A movement is now on foot to erect a suitable monument to his memory. It may indicate the public estimation in which his life and labors are held that, already, about £10,000 have been subscribed towards this testimonial to his worth. The monument, doubtless, will be placed in the great Agricultural Hall, which he did so much to found. His name will wear down to coming generations the crystal roofage of that magnificent edifice as a fitting crown of honor.

CHAPTER VIII.

THRESHING MACHINE—FLOWER SHOW—THE HOLLYHOCK AND ITS SUGGESTIONS—THE LAW OF CO-OPERATIVE ACTIVITIES IN VEGETABLE, ANIMAL, MENTAL, AND MORAL LIFE.

“In all places, then, and in all seasons,
Flowers expand their light and soul-like wings,
Teaching us, by most persuasive reasons,
How akin they are to human things.”—LONGFELLOW.

My stay at Babraham was short. It was like a visit to the grave of one of those English worthies whose lives and labors are so well known and appreciated in America. All the external features of the establishment were there unchanged. The large and substantial mansion, with its hall and parlor walls hung with the mementoes of the genius and success that had made it so celebrated; the barns and housings for the great herds and flocks which had been dispersed over the world; the very pens still standing in which they had been folded in for the auctioneer’s hammer; all these arrangements and aspects remained as they were when Jonas Webb left his home to return no more. But all those beautiful and happy families of animal life, which he reared to such perfection, were scattered on the wings of wind and steam to the uttermost and most opposite parts of the earth.
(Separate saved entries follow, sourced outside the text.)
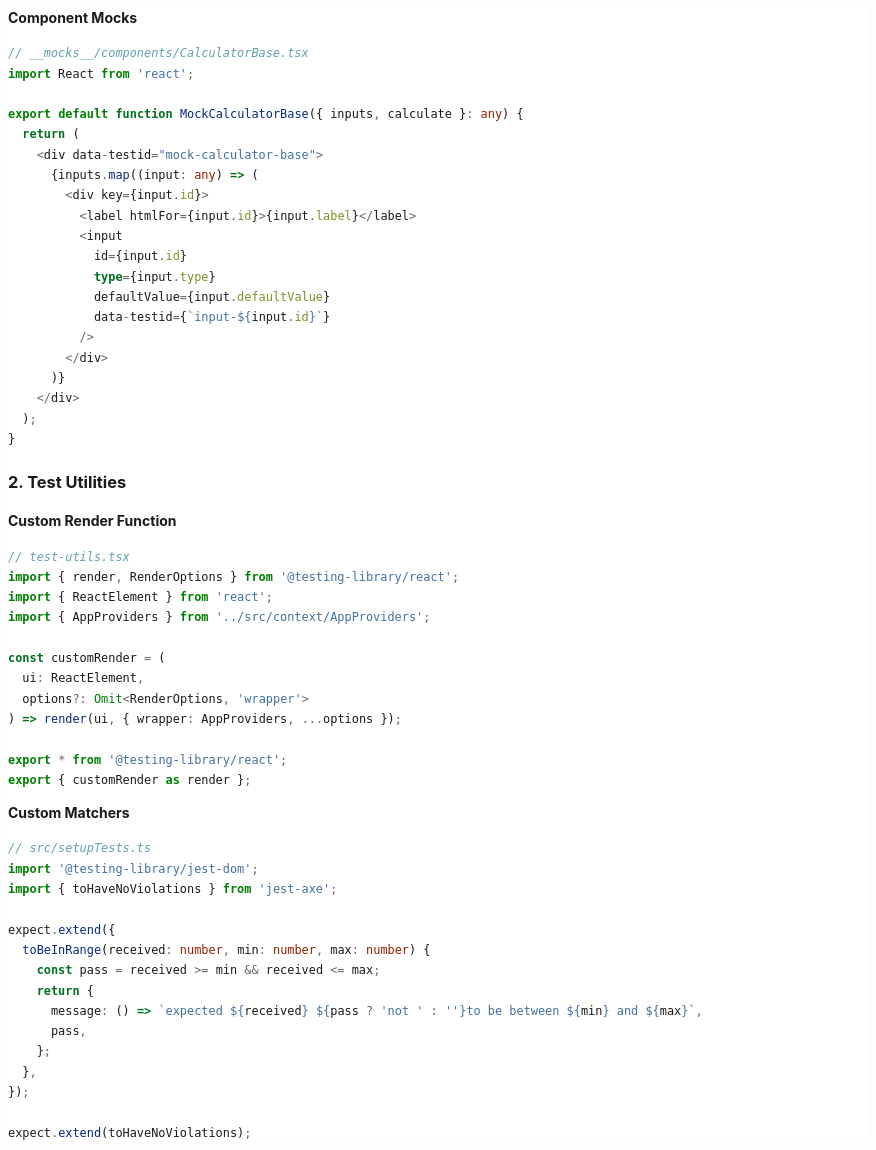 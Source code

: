 **Component Mocks**
```typescript
// __mocks__/components/CalculatorBase.tsx
import React from 'react';

export default function MockCalculatorBase({ inputs, calculate }: any) {
  return (
    <div data-testid="mock-calculator-base">
      {inputs.map((input: any) => (
        <div key={input.id}>
          <label htmlFor={input.id}>{input.label}</label>
          <input
            id={input.id}
            type={input.type}
            defaultValue={input.defaultValue}
            data-testid={`input-${input.id}`}
          />
        </div>
      )}
    </div>
  );
}
```

### 2. Test Utilities

**Custom Render Function**
```typescript
// test-utils.tsx
import { render, RenderOptions } from '@testing-library/react';
import { ReactElement } from 'react';
import { AppProviders } from '../src/context/AppProviders';

const customRender = (
  ui: ReactElement,
  options?: Omit<RenderOptions, 'wrapper'>
) => render(ui, { wrapper: AppProviders, ...options });

export * from '@testing-library/react';
export { customRender as render };
```

**Custom Matchers**
```typescript
// src/setupTests.ts
import '@testing-library/jest-dom';
import { toHaveNoViolations } from 'jest-axe';

expect.extend({
  toBeInRange(received: number, min: number, max: number) {
    const pass = received >= min && received <= max;
    return {
      message: () => `expected ${received} ${pass ? 'not ' : ''}to be between ${min} and ${max}`,
      pass,
    };
  },
});

expect.extend(toHaveNoViolations);
```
The eldest son, Mr. Samuel Webb, who supervises part of the farm occupied by his father, and also carries on one of his own in a neighboring parish, was very cordial and courteous, and drove me to his establishment near Chesterford. Here a steam threshing machine was at work, doing prodigious execution on different kinds of grain. The engine had climbed, a proprii motu, a long ascent; had made its way partly through ploughed land to the rear of the barn, and was rattlingly busy in a fog of dust, doing the labor of a hundred flails. Ricks of wheat and beans, each as large as a comfortable cottage, disappeared in quick succession through the fingers of the chattering, iron-ribbed giant, and came out in thick and rapid streams of yellow grain. Swine seemed to be the speciality to which this son of Mr. Webb is giving some of that attention which his father gave to sheep. There were between 200 and 300 in the barn-yards and pens, of different ages and breeds, all looking in excellent condition.